_DESCRIPTION OF THE TASK_
Check every line below for the string "evtTypeName", and copy the lines that contain it.

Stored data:
++++++++++

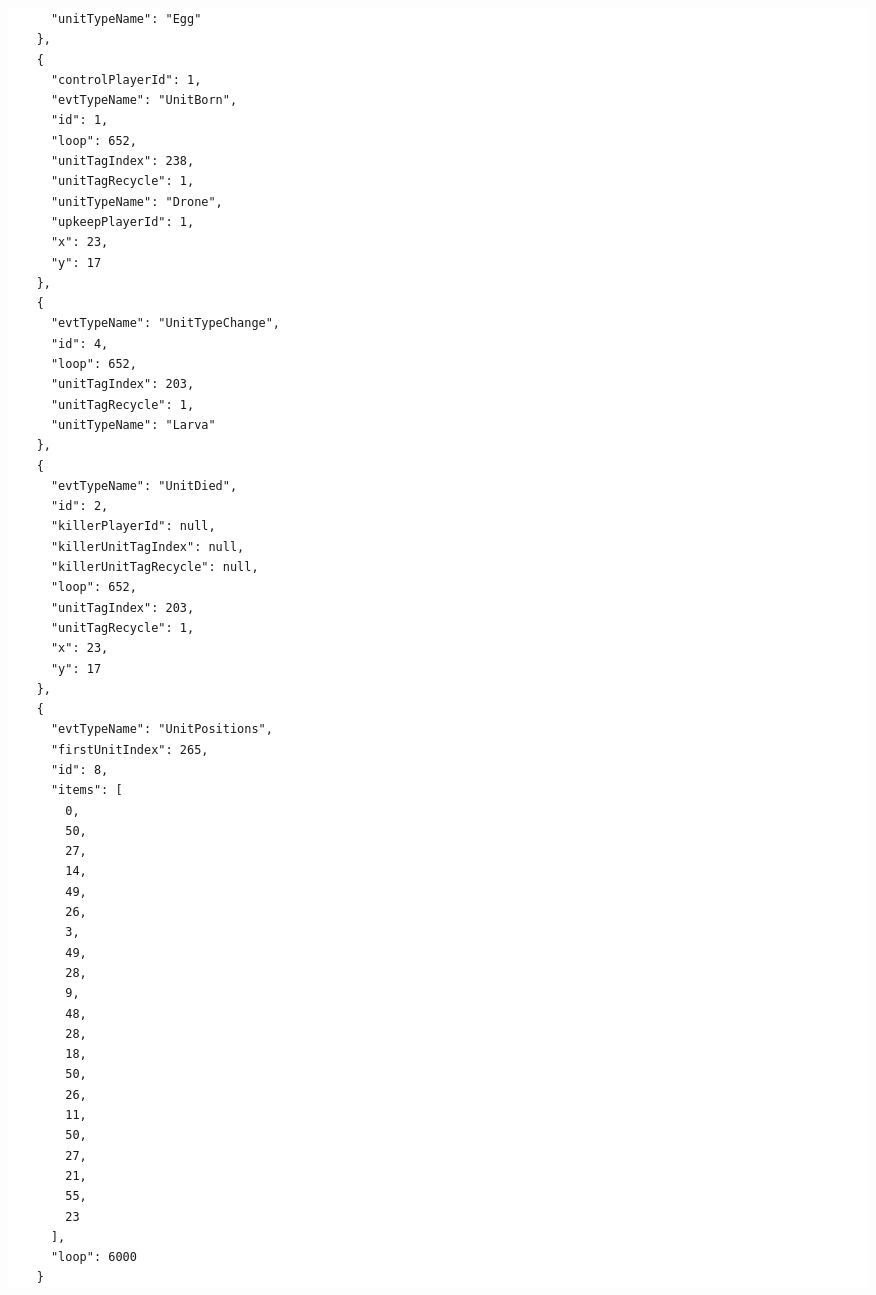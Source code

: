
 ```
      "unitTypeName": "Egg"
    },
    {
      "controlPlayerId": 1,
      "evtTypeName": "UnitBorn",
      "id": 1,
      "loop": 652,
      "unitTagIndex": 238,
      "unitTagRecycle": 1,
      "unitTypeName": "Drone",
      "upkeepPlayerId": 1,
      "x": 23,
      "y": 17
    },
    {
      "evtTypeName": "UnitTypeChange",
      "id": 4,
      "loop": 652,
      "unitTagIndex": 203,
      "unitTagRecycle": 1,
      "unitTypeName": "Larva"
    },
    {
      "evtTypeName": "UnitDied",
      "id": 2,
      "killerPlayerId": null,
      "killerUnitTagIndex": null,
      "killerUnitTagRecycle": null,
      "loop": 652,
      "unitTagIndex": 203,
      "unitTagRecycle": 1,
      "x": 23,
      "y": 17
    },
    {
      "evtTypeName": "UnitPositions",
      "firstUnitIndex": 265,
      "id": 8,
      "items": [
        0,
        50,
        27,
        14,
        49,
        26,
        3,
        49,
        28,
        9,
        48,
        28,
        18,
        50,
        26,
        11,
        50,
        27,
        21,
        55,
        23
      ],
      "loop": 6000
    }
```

++++++++++

_REPLY TO THE EXERCISE_
      "evtTypeName": "UnitBorn",
      "evtTypeName": "UnitTypeChange",
      "evtTypeName": "UnitDied",
      "evtTypeName": "UnitPositions",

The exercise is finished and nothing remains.